DISCLOSURE OF NON-GAAP FINANCIAL INFORMATION

In order to assist readers of our consolidated financial statements in understanding the operating results that Management uses to evaluate the business and for financial planning purposes, the Company presents the following non-GAAP measures as a complement to financial results prepared in accordance with U.S. GAAP: Adjusted Gross Profit, Adjusted Gross Margin, EBITDA, Adjusted EBITDA, Adjusted EBITDA margin, Adjusted Net Income, Adjusted Tax Rate, Adjusted Net Income per diluted share, Adjusted Free Cash Flow, and certain other results presented on a constant-currency basis. Management believes that the presentation of these measures and the identification of notable, non-cash, non-operating costs, and/or (if applicable in a particular period) certain costs not anticipated to occur in future periods enhance an investor’s understanding of the underlying trends in the Company’s business and provide for better comparability between periods in different years. In addition, Management presents Net Debt as a measure of our financial condition. Management believes that these measures are relevant and provide useful information widely used by analysts, investors and other interested parties in the Company’s industry to provide a baseline for evaluating and comparing our operating performance, financial condition and, in the case of free cash flow, our liquidity results. Management uses these non-GAAP financial measures in managing and measuring the performance of the business, including setting and measuring incentive-based compensation.

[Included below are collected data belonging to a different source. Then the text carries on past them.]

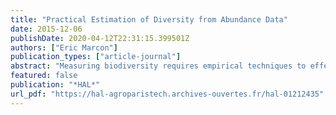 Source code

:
 ```yaml
---
title: "Practical Estimation of Diversity from Abundance Data"
date: 2015-12-06
publishDate: 2020-04-12T22:31:15.399501Z
authors: ["Eric Marcon"]
publication_types: ["article-journal"]
abstract: "Measuring biodiversity requires empirical techniques to effectively estimate it from real data. The well-known underestimation of the number of species applies to low orders of diversity in general. I test nine estimators including three new ones on geometric and lognormal distributions that represent realistic, hyper-diverse communities. The best two estimators allow a good estimation of diversity of orders over 0.5, even when the sampling effort is low. I provide criteria to choose the estimator and the necessary code in the R package entropart."
featured: false
publication: "*HAL*"
url_pdf: "https://hal-agroparistech.archives-ouvertes.fr/hal-01212435"
---
```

The non-GAAP financial measures presented herein should not be considered in isolation or as a substitute for operating income, net income, cash flows from operating, investing, or financing activities, or other income or cash flow measures prepared in accordance with GAAP. In addition, the non-GAAP measures that are used by the Company are not defined in the same manner by all companies and therefore may not be comparable to other similarly titled measures of other companies.

The Company is unable to reconcile the forward-looking non-GAAP measures, Adjusted EBITDA and Adjusted EBITDA margin, included in this release because not all of the information necessary for a quantitative reconciliation of these forward-looking non-GAAP measures to the most directly comparable GAAP financial measure, is available to the Company without unreasonable efforts. For the same reasons, the Company is unable to address the significance of the unavailable information; however, the GAAP measures could be materially different than the non-GAAP measures.

EBITDA, Adjusted EBITDA and Adjusted EBITDA Margin

EBITDA adds interest, income tax expense (benefit), depreciation and accretion, amortization of deferred financing costs and note discounts, amortization of intangible assets, and certain costs not anticipated to occur in future periods to net income. Adjusted EBITDA and Adjusted EBITDA Margin exclude the items excluded from EBITDA as well as share-based compensation expense, certain other income and expense amounts, acquisition related expenses, gains or losses on disposal and impairment of assets, certain non-operating expenses, (if applicable in a particular period), our obligation for the payment of income taxes, interest expense and other obligations such as capital expenditures, and includes an adjustment for non-controlling interests. Depreciation and accretion expense and amortization of intangible assets are excluded from Adjusted EBITDA and Adjusted EBITDA margins as these amounts can vary substantially from company to company within our industry depending upon accounting methods and book values of assets, capital structures, and the methods by which the assets were acquired. Adjusted EBITDA margin is calculated as Adjusted EBITDA divided by total revenues.

Net Debt

Net Debt represents the principal amount of current and long-term debt outstanding less cash and cash equivalents. The carrying value of current and long-term debt is reconciled to the principal amount by adding the unamortized debt issuance costs and discounts.

Cardtronics is a registered trademark of Cardtronics plc and its subsidiaries.
All other trademarks are the property of their respective owners.